The answer must be every line below that contains the string "this".

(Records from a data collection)
.....

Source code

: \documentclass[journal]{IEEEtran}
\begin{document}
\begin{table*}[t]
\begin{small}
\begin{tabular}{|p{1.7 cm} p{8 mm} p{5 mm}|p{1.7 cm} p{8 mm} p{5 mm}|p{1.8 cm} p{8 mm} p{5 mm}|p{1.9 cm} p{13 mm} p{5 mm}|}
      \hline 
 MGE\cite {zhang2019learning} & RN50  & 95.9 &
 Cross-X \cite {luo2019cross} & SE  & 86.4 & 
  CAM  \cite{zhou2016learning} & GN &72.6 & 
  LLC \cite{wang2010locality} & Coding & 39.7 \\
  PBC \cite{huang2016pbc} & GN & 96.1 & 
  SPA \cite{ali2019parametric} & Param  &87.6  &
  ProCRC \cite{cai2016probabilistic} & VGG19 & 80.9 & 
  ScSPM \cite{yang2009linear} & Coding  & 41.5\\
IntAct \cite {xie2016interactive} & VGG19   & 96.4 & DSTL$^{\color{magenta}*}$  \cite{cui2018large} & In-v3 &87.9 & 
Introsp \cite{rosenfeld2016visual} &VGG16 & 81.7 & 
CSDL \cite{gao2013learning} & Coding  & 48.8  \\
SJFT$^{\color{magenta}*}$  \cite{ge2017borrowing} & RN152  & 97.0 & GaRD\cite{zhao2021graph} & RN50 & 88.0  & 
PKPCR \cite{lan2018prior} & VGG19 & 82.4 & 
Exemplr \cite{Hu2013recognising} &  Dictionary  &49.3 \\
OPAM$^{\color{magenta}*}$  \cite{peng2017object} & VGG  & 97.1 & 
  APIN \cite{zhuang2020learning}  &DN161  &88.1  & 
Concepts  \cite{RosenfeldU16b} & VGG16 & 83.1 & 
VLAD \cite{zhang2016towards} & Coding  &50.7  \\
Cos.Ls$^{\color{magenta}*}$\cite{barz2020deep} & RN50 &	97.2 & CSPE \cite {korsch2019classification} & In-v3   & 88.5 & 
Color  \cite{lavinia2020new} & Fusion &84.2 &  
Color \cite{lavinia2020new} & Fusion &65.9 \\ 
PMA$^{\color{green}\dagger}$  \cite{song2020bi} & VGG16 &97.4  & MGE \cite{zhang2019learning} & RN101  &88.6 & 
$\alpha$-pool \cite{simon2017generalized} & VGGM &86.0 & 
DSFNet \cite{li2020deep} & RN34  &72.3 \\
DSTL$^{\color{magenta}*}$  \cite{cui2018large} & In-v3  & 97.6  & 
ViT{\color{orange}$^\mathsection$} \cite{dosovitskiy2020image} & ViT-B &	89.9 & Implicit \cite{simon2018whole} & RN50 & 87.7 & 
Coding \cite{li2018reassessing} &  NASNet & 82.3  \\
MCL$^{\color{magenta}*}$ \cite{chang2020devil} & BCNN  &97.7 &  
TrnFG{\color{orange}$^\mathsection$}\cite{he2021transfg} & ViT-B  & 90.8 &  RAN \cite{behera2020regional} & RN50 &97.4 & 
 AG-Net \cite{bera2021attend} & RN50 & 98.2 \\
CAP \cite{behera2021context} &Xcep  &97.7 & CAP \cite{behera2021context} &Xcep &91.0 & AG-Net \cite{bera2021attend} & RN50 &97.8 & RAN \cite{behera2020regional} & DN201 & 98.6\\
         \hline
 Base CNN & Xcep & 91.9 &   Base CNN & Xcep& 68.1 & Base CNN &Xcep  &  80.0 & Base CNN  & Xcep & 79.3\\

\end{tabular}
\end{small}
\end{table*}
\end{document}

.....

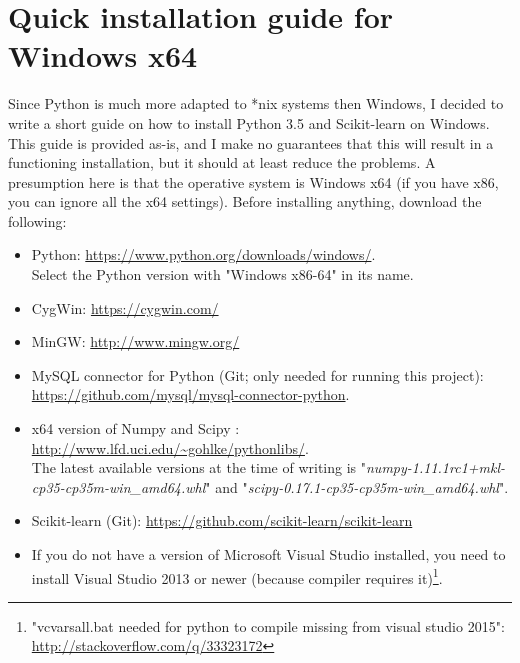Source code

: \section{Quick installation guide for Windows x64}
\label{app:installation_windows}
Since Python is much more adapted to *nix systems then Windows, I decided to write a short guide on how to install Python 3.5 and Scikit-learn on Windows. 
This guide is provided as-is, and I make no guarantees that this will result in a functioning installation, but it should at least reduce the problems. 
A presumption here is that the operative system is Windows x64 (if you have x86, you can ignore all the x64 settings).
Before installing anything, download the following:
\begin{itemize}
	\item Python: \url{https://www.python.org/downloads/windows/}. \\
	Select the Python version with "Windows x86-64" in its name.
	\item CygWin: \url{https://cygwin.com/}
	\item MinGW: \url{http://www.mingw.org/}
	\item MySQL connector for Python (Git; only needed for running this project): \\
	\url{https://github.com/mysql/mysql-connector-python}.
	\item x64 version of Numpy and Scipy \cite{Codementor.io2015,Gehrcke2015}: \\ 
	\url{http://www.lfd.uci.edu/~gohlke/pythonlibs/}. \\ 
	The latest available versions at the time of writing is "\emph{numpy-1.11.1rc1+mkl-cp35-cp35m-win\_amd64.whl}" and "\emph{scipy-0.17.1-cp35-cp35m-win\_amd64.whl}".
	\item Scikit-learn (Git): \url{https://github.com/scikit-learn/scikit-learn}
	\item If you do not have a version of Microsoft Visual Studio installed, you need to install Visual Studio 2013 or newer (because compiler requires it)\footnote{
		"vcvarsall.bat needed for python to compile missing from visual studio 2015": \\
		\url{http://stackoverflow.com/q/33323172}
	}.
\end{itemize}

.....

SOLUTION TO THE EXERCISE:
This guide is provided as-is, and I make no guarantees that this will result in a functioning installation, but it should at least reduce the problems. 
	\item MySQL connector for Python (Git; only needed for running this project): \\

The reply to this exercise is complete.